_WHAT YOU NEED TO DO_: In the listing below, print exactly the lines from the first through the one that contains "このデータセットを簡素化し、プリコンパイルして JSON に入れています。".
+ + + +
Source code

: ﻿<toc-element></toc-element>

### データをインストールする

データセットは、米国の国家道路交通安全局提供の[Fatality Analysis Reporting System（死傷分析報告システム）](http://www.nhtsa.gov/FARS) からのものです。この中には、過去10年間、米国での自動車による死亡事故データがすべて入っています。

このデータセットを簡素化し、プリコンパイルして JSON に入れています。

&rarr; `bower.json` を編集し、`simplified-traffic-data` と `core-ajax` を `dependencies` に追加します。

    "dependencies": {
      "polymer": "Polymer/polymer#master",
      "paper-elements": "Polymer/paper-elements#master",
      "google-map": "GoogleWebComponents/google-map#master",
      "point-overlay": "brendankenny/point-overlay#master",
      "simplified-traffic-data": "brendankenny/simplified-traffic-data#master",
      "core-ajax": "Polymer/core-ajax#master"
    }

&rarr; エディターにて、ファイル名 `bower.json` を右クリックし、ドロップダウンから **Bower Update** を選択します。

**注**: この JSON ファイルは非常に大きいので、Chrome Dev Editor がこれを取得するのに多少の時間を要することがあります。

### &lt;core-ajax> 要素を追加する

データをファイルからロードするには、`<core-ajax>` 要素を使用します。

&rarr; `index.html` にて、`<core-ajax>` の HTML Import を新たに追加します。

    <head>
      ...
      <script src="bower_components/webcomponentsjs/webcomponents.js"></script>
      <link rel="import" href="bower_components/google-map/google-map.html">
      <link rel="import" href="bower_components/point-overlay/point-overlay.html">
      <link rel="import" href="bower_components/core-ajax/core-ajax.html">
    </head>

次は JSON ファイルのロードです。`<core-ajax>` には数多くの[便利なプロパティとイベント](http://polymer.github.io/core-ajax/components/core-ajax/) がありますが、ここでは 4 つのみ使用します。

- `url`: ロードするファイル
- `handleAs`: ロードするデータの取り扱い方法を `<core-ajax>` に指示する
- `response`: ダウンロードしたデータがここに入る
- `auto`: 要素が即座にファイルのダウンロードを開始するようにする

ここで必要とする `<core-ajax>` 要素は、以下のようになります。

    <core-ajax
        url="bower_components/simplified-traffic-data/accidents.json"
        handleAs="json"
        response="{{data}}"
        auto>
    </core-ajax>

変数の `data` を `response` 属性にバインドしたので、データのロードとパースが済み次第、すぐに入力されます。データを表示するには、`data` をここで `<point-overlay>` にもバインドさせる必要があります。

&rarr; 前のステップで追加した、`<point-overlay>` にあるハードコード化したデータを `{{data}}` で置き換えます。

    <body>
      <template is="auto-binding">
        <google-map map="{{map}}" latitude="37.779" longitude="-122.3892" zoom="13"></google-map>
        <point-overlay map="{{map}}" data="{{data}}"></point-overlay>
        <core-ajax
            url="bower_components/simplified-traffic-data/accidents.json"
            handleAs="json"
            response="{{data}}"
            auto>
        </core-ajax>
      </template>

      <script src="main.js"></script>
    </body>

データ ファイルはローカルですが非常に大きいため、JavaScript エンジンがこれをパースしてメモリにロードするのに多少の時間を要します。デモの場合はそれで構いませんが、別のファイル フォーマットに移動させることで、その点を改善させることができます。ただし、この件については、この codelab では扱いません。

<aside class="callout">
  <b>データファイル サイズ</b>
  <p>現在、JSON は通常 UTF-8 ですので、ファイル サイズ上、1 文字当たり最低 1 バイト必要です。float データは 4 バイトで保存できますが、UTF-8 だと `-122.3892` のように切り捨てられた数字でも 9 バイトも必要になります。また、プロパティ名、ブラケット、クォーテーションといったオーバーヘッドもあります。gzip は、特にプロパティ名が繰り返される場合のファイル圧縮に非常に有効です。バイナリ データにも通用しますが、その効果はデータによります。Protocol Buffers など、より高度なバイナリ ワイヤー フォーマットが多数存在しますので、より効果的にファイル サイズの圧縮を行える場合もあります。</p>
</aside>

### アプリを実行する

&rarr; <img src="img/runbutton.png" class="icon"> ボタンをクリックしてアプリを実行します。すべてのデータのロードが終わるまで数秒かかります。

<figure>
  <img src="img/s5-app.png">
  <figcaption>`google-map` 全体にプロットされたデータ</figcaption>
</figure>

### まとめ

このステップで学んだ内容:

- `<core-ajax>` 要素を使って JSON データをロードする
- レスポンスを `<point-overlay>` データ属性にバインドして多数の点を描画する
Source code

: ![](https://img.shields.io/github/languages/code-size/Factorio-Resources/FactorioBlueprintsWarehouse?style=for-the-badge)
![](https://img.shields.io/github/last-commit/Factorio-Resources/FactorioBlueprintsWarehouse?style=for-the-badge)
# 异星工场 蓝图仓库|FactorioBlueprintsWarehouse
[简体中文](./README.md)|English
+ + + +
_SOLUTION_:
Source code

: ﻿<toc-element></toc-element>

### データをインストールする

データセットは、米国の国家道路交通安全局提供の[Fatality Analysis Reporting System（死傷分析報告システム）](http://www.nhtsa.gov/FARS) からのものです。この中には、過去10年間、米国での自動車による死亡事故データがすべて入っています。

このデータセットを簡素化し、プリコンパイルして JSON に入れています。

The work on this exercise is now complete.